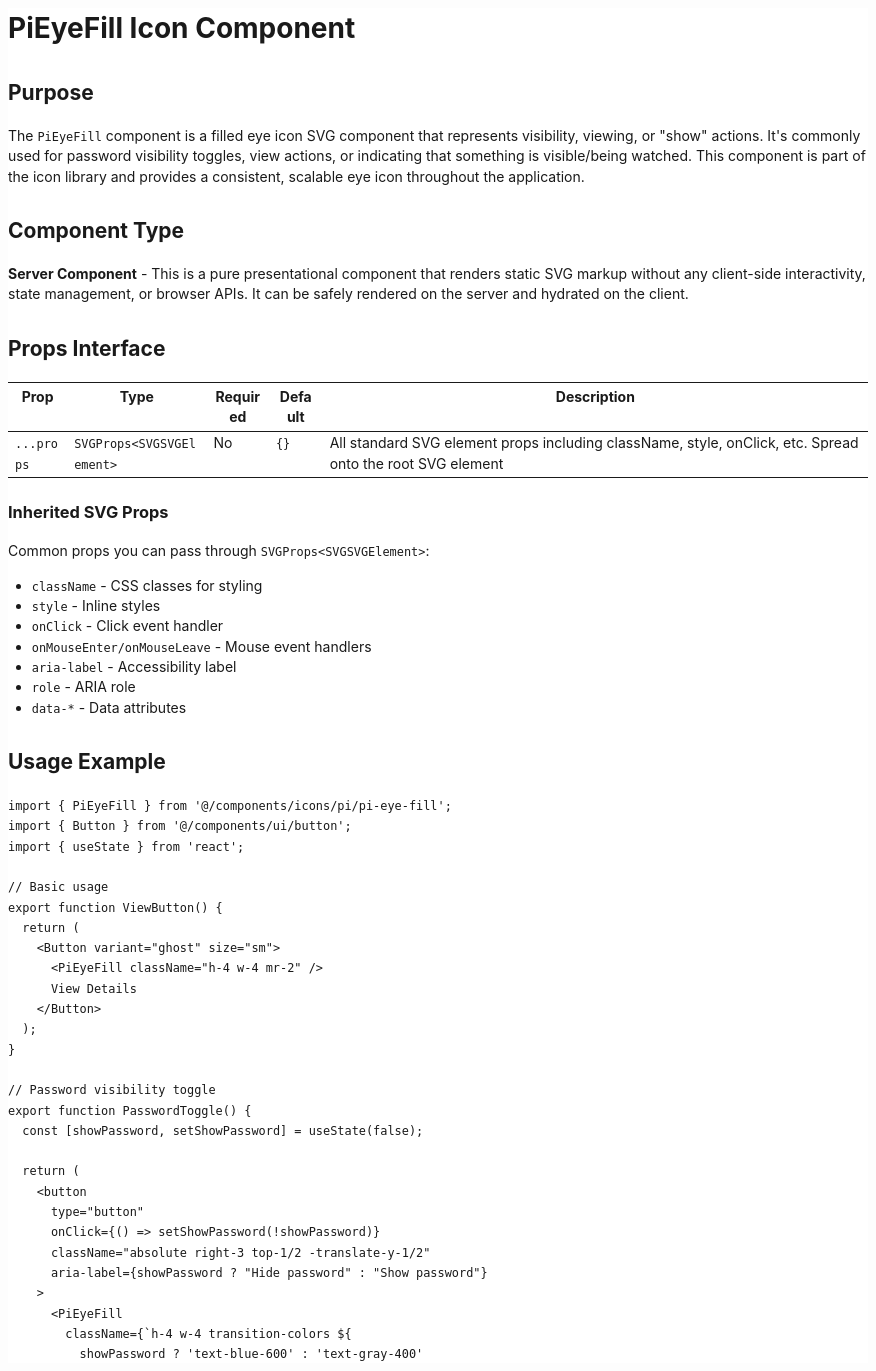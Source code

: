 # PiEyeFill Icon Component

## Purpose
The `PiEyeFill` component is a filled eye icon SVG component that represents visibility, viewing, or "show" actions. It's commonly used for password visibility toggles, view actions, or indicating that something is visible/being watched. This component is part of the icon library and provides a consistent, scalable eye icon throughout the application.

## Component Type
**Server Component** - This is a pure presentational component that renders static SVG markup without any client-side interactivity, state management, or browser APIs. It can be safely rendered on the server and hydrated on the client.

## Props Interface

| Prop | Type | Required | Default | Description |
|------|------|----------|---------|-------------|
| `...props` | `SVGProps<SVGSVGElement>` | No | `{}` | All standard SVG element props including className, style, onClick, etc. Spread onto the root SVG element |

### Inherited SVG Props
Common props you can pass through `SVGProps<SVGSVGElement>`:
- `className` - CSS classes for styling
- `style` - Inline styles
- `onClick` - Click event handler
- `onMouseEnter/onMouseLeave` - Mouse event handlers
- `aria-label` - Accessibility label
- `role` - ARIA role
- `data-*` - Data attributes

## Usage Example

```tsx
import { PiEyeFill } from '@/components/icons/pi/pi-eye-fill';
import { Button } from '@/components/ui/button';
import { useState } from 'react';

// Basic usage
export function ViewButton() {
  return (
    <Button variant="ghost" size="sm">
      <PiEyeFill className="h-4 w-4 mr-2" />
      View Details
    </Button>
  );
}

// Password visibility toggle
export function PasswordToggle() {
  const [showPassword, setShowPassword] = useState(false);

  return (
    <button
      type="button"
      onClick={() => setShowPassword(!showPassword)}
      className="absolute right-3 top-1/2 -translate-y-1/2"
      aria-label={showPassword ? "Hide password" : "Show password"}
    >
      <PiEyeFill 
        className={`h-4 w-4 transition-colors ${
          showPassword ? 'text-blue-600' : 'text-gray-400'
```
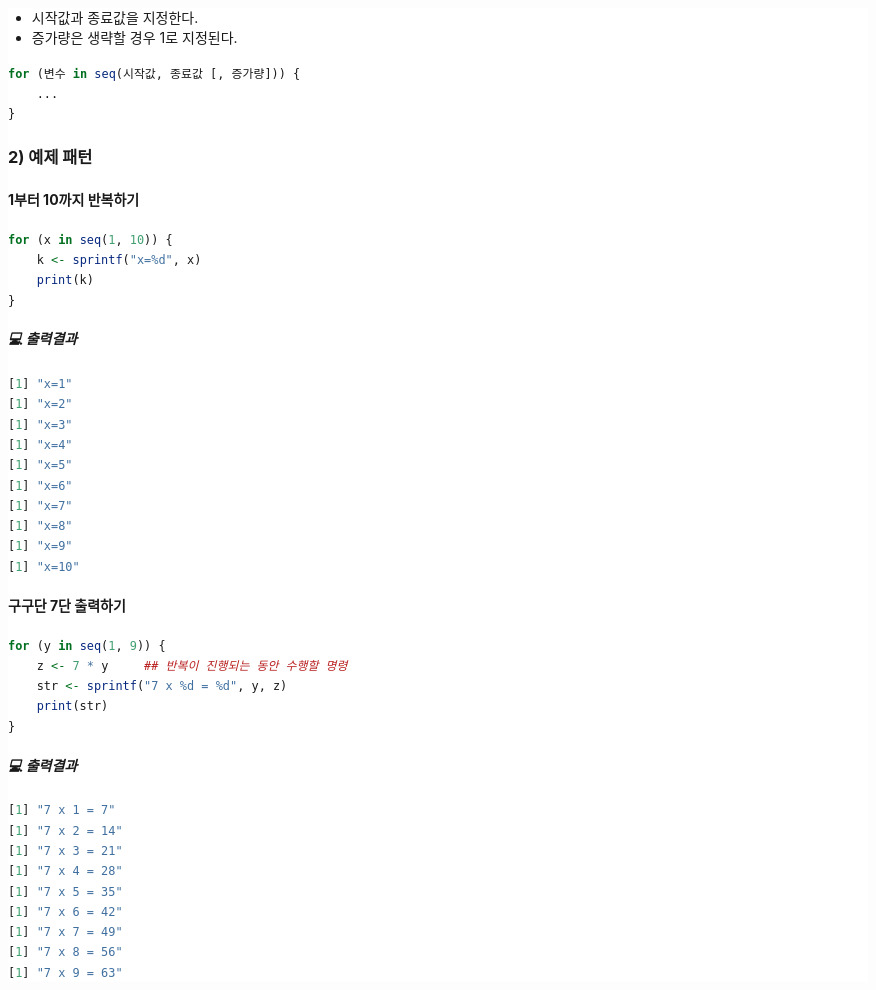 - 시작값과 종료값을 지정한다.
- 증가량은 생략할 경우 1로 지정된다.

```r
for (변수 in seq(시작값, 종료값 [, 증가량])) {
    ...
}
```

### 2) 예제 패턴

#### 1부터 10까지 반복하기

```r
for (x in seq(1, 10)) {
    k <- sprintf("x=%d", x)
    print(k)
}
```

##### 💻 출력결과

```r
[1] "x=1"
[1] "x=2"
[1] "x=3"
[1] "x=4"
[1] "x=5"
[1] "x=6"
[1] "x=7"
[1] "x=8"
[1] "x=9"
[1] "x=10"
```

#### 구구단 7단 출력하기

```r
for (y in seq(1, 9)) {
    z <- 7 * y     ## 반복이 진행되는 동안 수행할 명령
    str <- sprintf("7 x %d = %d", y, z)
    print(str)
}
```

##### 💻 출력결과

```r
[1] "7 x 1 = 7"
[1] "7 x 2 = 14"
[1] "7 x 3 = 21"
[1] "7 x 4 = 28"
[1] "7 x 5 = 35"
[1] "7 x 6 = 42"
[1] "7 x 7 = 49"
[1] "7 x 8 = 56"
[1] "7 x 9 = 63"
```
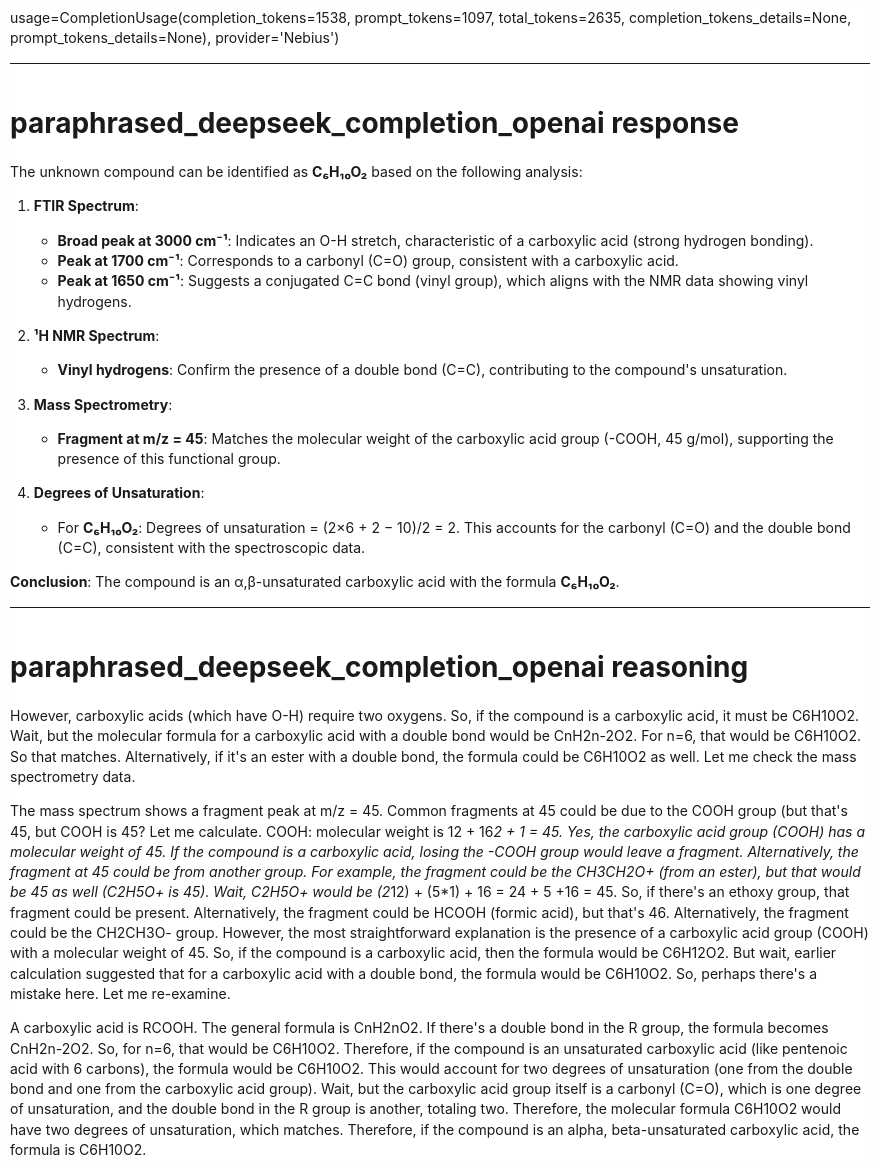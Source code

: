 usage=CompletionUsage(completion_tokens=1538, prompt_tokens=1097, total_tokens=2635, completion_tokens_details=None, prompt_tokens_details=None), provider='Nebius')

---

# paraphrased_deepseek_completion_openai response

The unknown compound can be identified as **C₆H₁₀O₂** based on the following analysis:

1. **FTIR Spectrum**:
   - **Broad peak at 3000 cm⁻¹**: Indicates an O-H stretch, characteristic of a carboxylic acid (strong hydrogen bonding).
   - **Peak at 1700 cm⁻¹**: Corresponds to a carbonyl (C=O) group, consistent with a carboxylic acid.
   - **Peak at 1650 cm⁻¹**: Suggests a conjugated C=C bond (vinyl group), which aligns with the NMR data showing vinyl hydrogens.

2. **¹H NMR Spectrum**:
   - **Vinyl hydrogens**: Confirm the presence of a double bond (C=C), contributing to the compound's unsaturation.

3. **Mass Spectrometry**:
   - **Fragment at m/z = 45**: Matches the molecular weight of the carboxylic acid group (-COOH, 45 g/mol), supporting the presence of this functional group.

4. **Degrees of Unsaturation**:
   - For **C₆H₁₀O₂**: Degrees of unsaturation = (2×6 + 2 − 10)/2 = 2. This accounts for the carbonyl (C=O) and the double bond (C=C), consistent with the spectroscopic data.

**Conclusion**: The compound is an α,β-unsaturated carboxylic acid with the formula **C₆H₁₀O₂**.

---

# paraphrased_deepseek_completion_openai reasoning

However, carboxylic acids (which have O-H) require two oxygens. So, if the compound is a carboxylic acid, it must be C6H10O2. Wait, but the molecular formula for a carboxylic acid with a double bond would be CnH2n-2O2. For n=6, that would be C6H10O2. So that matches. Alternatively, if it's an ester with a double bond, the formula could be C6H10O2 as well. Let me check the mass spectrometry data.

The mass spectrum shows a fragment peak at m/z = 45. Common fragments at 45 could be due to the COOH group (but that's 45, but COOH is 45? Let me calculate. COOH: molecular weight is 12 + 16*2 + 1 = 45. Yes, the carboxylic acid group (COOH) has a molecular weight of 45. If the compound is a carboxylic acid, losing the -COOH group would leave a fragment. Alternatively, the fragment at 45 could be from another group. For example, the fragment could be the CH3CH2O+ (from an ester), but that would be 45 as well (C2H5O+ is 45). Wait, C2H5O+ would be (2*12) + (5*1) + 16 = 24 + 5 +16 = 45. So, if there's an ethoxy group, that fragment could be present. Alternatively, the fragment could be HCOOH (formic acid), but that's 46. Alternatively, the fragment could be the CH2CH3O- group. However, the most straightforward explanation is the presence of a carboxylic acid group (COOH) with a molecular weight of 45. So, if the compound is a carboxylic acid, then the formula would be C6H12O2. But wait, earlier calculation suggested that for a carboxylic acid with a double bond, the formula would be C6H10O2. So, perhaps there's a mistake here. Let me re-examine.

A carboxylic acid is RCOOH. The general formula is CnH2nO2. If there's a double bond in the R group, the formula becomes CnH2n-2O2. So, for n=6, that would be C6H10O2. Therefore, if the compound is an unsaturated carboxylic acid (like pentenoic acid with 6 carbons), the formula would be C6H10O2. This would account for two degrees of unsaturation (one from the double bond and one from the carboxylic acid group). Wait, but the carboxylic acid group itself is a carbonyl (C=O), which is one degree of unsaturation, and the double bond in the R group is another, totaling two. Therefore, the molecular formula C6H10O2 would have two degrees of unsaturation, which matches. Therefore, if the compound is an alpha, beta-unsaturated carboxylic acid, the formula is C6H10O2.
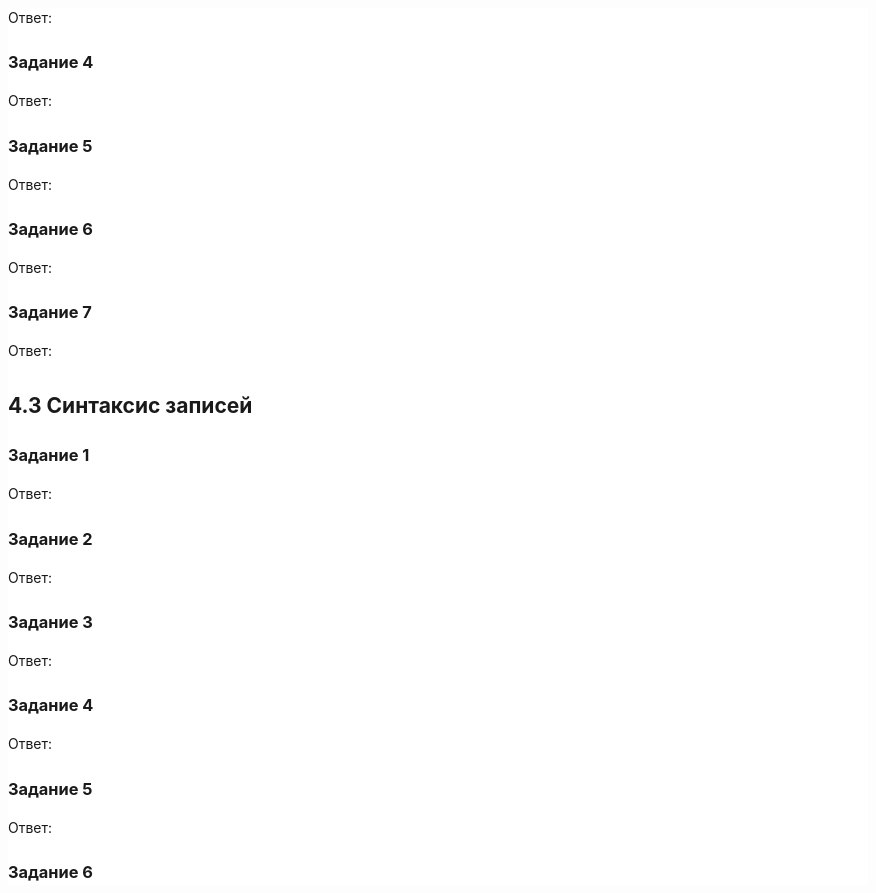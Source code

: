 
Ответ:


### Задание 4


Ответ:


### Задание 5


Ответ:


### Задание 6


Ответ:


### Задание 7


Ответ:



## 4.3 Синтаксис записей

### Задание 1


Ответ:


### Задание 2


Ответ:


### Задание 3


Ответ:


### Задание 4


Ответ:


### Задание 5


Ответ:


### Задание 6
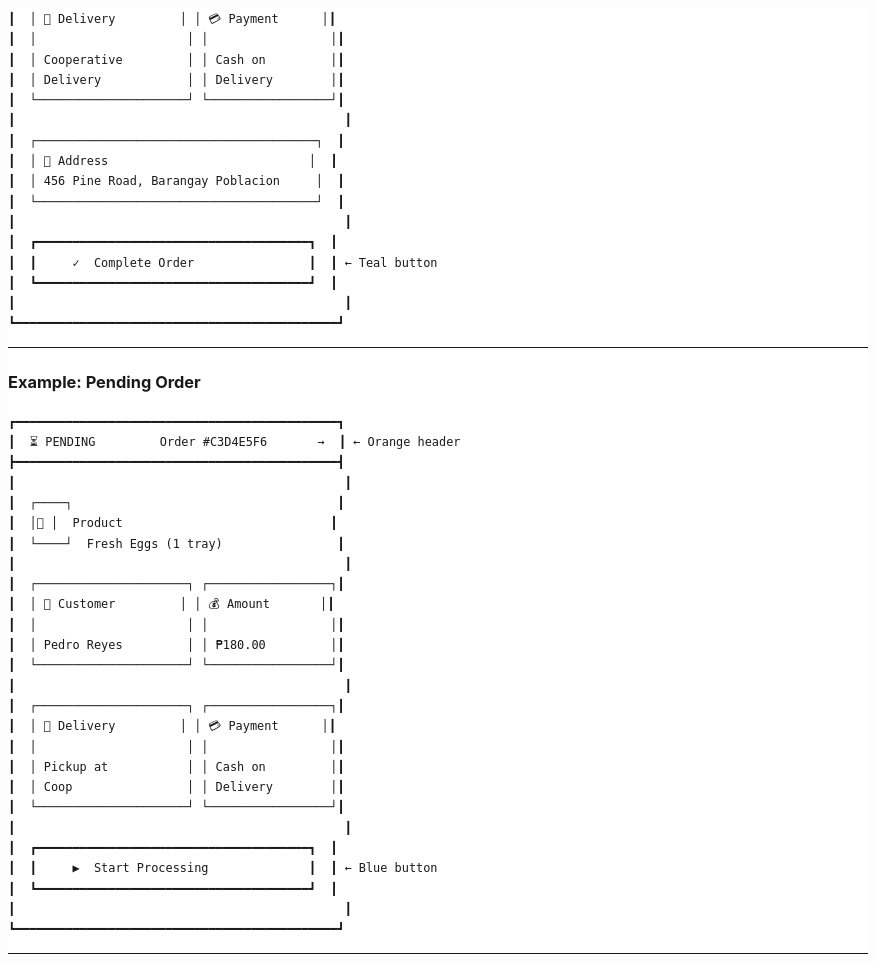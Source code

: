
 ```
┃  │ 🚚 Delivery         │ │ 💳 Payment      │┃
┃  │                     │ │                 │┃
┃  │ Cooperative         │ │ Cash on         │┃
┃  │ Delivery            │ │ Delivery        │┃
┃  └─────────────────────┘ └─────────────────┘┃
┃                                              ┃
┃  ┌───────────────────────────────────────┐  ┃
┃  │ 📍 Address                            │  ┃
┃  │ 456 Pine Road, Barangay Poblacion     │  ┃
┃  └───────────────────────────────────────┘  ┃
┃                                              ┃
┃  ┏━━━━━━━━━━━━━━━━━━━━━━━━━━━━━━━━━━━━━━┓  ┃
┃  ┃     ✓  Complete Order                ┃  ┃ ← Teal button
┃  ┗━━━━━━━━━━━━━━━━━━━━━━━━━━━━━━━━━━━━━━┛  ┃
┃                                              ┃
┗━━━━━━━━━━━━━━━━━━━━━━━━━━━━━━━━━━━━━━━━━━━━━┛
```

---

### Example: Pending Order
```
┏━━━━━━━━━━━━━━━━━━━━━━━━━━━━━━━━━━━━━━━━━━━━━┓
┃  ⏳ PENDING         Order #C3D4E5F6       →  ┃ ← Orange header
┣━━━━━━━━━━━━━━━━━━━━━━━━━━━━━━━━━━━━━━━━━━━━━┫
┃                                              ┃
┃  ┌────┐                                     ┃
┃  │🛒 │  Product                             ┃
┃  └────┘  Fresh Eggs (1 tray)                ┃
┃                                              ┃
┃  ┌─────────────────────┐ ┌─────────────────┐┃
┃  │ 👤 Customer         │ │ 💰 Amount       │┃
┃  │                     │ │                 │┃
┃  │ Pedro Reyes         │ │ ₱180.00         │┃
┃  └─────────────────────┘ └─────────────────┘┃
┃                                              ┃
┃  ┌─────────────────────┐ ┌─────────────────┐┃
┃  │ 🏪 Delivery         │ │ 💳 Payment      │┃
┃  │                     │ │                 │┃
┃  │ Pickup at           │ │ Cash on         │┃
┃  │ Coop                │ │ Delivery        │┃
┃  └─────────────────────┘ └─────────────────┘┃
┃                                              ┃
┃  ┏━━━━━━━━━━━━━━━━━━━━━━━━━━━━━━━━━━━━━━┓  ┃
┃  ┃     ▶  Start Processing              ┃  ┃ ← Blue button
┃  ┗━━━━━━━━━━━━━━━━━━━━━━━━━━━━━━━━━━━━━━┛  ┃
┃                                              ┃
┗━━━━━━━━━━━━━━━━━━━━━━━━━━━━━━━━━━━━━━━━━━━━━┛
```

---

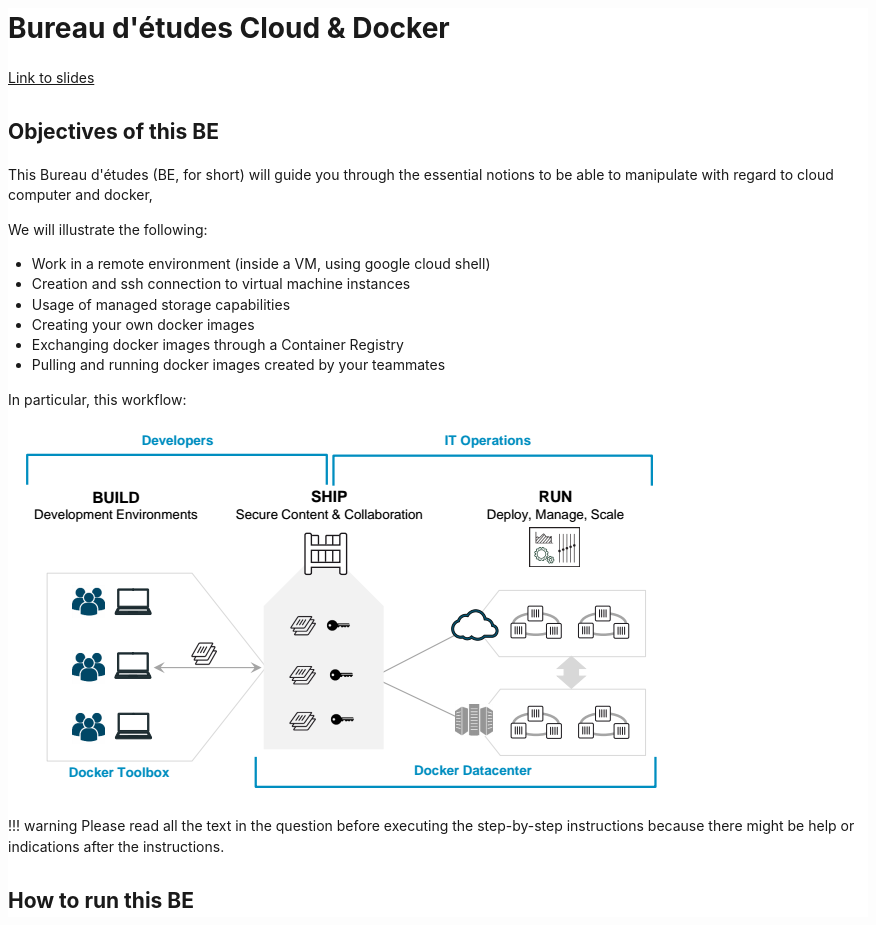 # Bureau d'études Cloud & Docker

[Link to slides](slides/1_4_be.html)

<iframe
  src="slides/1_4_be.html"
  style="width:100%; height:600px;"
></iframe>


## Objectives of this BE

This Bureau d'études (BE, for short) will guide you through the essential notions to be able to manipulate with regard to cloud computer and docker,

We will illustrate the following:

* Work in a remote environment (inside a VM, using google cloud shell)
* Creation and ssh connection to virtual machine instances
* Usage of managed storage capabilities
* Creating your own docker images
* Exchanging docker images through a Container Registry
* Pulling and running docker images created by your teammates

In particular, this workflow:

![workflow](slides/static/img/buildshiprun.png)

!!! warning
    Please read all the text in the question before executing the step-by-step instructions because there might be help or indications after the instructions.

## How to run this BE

*TRY IT*. Consider the entries above and return each line with the string "Order".

*EXERCISE OUTPUT*.
┃  ┃     ✓  Complete Order                ┃  ┃ ← Teal button
### Example: Pending Order
┃  ⏳ PENDING         Order #C3D4E5F6       →  ┃ ← Orange header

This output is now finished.